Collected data
-.-.-

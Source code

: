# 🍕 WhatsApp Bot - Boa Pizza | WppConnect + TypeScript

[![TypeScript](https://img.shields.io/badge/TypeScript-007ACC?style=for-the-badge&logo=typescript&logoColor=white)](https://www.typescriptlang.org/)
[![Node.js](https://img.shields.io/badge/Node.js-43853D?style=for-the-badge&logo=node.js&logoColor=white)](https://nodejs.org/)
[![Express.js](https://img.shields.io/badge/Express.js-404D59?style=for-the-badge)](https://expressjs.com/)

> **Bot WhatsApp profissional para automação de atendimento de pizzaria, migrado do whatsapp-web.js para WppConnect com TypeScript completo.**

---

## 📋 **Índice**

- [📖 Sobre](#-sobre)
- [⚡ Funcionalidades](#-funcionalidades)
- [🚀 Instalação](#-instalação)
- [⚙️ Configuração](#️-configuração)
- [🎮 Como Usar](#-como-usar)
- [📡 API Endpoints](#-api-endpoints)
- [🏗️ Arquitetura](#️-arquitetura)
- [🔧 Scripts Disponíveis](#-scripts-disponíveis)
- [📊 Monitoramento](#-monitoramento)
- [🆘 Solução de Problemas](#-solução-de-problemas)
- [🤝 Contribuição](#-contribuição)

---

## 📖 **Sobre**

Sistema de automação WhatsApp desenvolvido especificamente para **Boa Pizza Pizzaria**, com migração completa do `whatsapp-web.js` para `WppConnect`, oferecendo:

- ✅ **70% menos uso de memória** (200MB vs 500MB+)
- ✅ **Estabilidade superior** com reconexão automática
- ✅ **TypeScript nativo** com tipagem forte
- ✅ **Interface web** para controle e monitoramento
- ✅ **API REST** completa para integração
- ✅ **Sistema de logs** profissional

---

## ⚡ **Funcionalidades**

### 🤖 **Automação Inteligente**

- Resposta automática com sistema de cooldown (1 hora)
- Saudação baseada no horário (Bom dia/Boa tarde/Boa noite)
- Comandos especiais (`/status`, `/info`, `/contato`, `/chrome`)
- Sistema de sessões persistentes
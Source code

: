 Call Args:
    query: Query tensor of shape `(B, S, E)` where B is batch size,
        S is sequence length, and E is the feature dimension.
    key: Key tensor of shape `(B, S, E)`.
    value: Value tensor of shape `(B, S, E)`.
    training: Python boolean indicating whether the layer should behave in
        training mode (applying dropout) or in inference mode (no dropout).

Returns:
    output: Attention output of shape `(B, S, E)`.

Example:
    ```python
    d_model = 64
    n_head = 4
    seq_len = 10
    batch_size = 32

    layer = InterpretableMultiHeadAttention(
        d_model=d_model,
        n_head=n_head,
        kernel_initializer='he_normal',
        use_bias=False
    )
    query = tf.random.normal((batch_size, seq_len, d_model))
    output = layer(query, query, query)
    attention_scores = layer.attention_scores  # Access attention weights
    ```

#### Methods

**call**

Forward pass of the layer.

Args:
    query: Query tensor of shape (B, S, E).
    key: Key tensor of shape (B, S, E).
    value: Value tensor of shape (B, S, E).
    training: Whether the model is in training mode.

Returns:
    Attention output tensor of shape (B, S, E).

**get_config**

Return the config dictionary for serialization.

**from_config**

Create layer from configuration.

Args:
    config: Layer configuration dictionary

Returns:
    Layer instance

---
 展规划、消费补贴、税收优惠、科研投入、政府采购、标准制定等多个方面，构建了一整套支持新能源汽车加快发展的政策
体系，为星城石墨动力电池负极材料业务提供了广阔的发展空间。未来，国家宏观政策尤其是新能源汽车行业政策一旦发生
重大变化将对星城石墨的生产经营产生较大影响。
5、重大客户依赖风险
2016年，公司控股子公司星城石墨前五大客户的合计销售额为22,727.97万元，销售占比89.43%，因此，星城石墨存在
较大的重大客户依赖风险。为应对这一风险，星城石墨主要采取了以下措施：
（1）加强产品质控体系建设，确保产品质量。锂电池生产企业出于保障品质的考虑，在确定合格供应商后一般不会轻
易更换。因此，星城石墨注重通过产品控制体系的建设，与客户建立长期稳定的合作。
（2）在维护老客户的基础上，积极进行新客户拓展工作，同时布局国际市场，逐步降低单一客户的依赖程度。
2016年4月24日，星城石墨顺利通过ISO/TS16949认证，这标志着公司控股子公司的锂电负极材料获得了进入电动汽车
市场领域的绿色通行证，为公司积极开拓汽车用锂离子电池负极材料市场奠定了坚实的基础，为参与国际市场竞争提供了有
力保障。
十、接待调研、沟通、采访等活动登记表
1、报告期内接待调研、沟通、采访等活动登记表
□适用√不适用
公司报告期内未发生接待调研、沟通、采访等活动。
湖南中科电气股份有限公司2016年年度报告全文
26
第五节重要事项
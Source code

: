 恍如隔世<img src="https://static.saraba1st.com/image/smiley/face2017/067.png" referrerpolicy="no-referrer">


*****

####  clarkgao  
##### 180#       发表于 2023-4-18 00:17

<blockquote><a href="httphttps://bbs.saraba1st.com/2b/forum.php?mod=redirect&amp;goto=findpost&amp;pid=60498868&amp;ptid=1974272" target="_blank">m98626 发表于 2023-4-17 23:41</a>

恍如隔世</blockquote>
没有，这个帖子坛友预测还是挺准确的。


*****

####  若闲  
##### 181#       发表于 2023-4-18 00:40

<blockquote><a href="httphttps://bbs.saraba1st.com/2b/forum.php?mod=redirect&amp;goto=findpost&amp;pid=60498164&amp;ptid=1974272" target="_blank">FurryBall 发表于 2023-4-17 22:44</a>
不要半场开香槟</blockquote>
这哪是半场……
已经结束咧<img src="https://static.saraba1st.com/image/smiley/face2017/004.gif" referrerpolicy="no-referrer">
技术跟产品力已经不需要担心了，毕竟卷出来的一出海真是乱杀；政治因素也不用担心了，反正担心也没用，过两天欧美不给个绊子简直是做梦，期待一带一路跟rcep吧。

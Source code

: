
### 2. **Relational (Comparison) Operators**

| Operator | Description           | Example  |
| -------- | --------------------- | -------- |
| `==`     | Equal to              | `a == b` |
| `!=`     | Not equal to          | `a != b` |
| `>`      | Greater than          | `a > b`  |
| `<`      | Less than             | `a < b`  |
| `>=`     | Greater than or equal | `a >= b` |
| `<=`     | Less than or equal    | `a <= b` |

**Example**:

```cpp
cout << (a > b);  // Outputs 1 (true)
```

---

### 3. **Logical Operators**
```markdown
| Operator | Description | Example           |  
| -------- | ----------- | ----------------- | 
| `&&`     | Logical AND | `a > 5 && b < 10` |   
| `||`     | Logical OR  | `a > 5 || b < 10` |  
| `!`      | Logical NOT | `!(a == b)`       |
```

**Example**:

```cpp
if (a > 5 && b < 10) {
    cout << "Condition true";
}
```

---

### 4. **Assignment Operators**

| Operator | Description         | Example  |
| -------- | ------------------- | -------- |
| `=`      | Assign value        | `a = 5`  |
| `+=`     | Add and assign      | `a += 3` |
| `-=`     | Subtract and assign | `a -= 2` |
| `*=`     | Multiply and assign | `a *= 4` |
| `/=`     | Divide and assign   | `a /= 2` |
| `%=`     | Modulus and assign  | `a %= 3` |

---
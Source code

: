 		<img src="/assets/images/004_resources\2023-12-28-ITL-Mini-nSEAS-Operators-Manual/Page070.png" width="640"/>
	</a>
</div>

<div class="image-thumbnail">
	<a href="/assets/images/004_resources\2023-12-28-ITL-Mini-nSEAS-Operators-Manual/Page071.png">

-.-.-

# Task item
All of the records above are to be printed again exactly as they appear.

# Completed task
Source code

:# 🍕 WhatsApp Bot - Boa Pizza | WppConnect + TypeScript

[![TypeScript](https://img.shields.io/badge/TypeScript-007ACC?style=for-the-badge&logo=typescript&logoColor=white)](https://www.typescriptlang.org/)
[![Node.js](https://img.shields.io/badge/Node.js-43853D?style=for-the-badge&logo=node.js&logoColor=white)](https://nodejs.org/)
[![Express.js](https://img.shields.io/badge/Express.js-404D59?style=for-the-badge)](https://expressjs.com/)

> **Bot WhatsApp profissional para automação de atendimento de pizzaria, migrado do whatsapp-web.js para WppConnect com TypeScript completo.**

---

## 📋 **Índice**

- [📖 Sobre](#-sobre)
- [⚡ Funcionalidades](#-funcionalidades)
- [🚀 Instalação](#-instalação)
- [⚙️ Configuração](#️-configuração)
- [🎮 Como Usar](#-como-usar)
- [📡 API Endpoints](#-api-endpoints)
- [🏗️ Arquitetura](#️-arquitetura)
- [🔧 Scripts Disponíveis](#-scripts-disponíveis)
- [📊 Monitoramento](#-monitoramento)
- [🆘 Solução de Problemas](#-solução-de-problemas)
- [🤝 Contribuição](#-contribuição)

---

## 📖 **Sobre**

Sistema de automação WhatsApp desenvolvido especificamente para **Boa Pizza Pizzaria**, com migração completa do `whatsapp-web.js` para `WppConnect`, oferecendo:

- ✅ **70% menos uso de memória** (200MB vs 500MB+)
- ✅ **Estabilidade superior** com reconexão automática
- ✅ **TypeScript nativo** com tipagem forte
- ✅ **Interface web** para controle e monitoramento
- ✅ **API REST** completa para integração
- ✅ **Sistema de logs** profissional

---

## ⚡ **Funcionalidades**

### 🤖 **Automação Inteligente**

- Resposta automática com sistema de cooldown (1 hora)
- Saudação baseada no horário (Bom dia/Boa tarde/Boa noite)
- Comandos especiais (`/status`, `/info`, `/contato`, `/chrome`)
- Sistema de sessões persistentes
Source code

: Call Args:
    query: Query tensor of shape `(B, S, E)` where B is batch size,
        S is sequence length, and E is the feature dimension.
    key: Key tensor of shape `(B, S, E)`.
    value: Value tensor of shape `(B, S, E)`.
    training: Python boolean indicating whether the layer should behave in
        training mode (applying dropout) or in inference mode (no dropout).

Returns:
    output: Attention output of shape `(B, S, E)`.

Example:
    ```python
    d_model = 64
    n_head = 4
    seq_len = 10
    batch_size = 32

    layer = InterpretableMultiHeadAttention(
        d_model=d_model,
        n_head=n_head,
        kernel_initializer='he_normal',
        use_bias=False
    )
    query = tf.random.normal((batch_size, seq_len, d_model))
    output = layer(query, query, query)
    attention_scores = layer.attention_scores  # Access attention weights
    ```

#### Methods

**call**

Forward pass of the layer.

Args:
    query: Query tensor of shape (B, S, E).
    key: Key tensor of shape (B, S, E).
    value: Value tensor of shape (B, S, E).
    training: Whether the model is in training mode.

Returns:
    Attention output tensor of shape (B, S, E).

**get_config**

Return the config dictionary for serialization.

**from_config**

Create layer from configuration.

Args:
    config: Layer configuration dictionary

Returns:
    Layer instance

---
 展规划、消费补贴、税收优惠、科研投入、政府采购、标准制定等多个方面，构建了一整套支持新能源汽车加快发展的政策
体系，为星城石墨动力电池负极材料业务提供了广阔的发展空间。未来，国家宏观政策尤其是新能源汽车行业政策一旦发生
重大变化将对星城石墨的生产经营产生较大影响。
5、重大客户依赖风险
2016年，公司控股子公司星城石墨前五大客户的合计销售额为22,727.97万元，销售占比89.43%，因此，星城石墨存在
较大的重大客户依赖风险。为应对这一风险，星城石墨主要采取了以下措施：
（1）加强产品质控体系建设，确保产品质量。锂电池生产企业出于保障品质的考虑，在确定合格供应商后一般不会轻
易更换。因此，星城石墨注重通过产品控制体系的建设，与客户建立长期稳定的合作。
（2）在维护老客户的基础上，积极进行新客户拓展工作，同时布局国际市场，逐步降低单一客户的依赖程度。
2016年4月24日，星城石墨顺利通过ISO/TS16949认证，这标志着公司控股子公司的锂电负极材料获得了进入电动汽车
市场领域的绿色通行证，为公司积极开拓汽车用锂离子电池负极材料市场奠定了坚实的基础，为参与国际市场竞争提供了有
力保障。
十、接待调研、沟通、采访等活动登记表
1、报告期内接待调研、沟通、采访等活动登记表
□适用√不适用
公司报告期内未发生接待调研、沟通、采访等活动。
湖南中科电气股份有限公司2016年年度报告全文
26
第五节重要事项
Source code

: 恍如隔世<img src="https://static.saraba1st.com/image/smiley/face2017/067.png" referrerpolicy="no-referrer">


*****

####  clarkgao  
##### 180#       发表于 2023-4-18 00:17

<blockquote><a href="httphttps://bbs.saraba1st.com/2b/forum.php?mod=redirect&amp;goto=findpost&amp;pid=60498868&amp;ptid=1974272" target="_blank">m98626 发表于 2023-4-17 23:41</a>

恍如隔世</blockquote>
没有，这个帖子坛友预测还是挺准确的。


*****

####  若闲  
##### 181#       发表于 2023-4-18 00:40

<blockquote><a href="httphttps://bbs.saraba1st.com/2b/forum.php?mod=redirect&amp;goto=findpost&amp;pid=60498164&amp;ptid=1974272" target="_blank">FurryBall 发表于 2023-4-17 22:44</a>
不要半场开香槟</blockquote>
这哪是半场……
已经结束咧<img src="https://static.saraba1st.com/image/smiley/face2017/004.gif" referrerpolicy="no-referrer">
技术跟产品力已经不需要担心了，毕竟卷出来的一出海真是乱杀；政治因素也不用担心了，反正担心也没用，过两天欧美不给个绊子简直是做梦，期待一带一路跟rcep吧。

Source code

:
### 2. **Relational (Comparison) Operators**

| Operator | Description           | Example  |
| -------- | --------------------- | -------- |
| `==`     | Equal to              | `a == b` |
| `!=`     | Not equal to          | `a != b` |
| `>`      | Greater than          | `a > b`  |
| `<`      | Less than             | `a < b`  |
| `>=`     | Greater than or equal | `a >= b` |
| `<=`     | Less than or equal    | `a <= b` |

**Example**:

```cpp
cout << (a > b);  // Outputs 1 (true)
```

---

### 3. **Logical Operators**
```markdown
| Operator | Description | Example           |  
| -------- | ----------- | ----------------- | 
| `&&`     | Logical AND | `a > 5 && b < 10` |   
| `||`     | Logical OR  | `a > 5 || b < 10` |  
| `!`      | Logical NOT | `!(a == b)`       |
```

**Example**:

```cpp
if (a > 5 && b < 10) {
    cout << "Condition true";
}
```

---

### 4. **Assignment Operators**

| Operator | Description         | Example  |
| -------- | ------------------- | -------- |
| `=`      | Assign value        | `a = 5`  |
| `+=`     | Add and assign      | `a += 3` |
| `-=`     | Subtract and assign | `a -= 2` |
| `*=`     | Multiply and assign | `a *= 4` |
| `/=`     | Divide and assign   | `a /= 2` |
| `%=`     | Modulus and assign  | `a %= 3` |

---
Source code

: 		<img src="/assets/images/004_resources\2023-12-28-ITL-Mini-nSEAS-Operators-Manual/Page070.png" width="640"/>
	</a>
</div>

<div class="image-thumbnail">
	<a href="/assets/images/004_resources\2023-12-28-ITL-Mini-nSEAS-Operators-Manual/Page071.png">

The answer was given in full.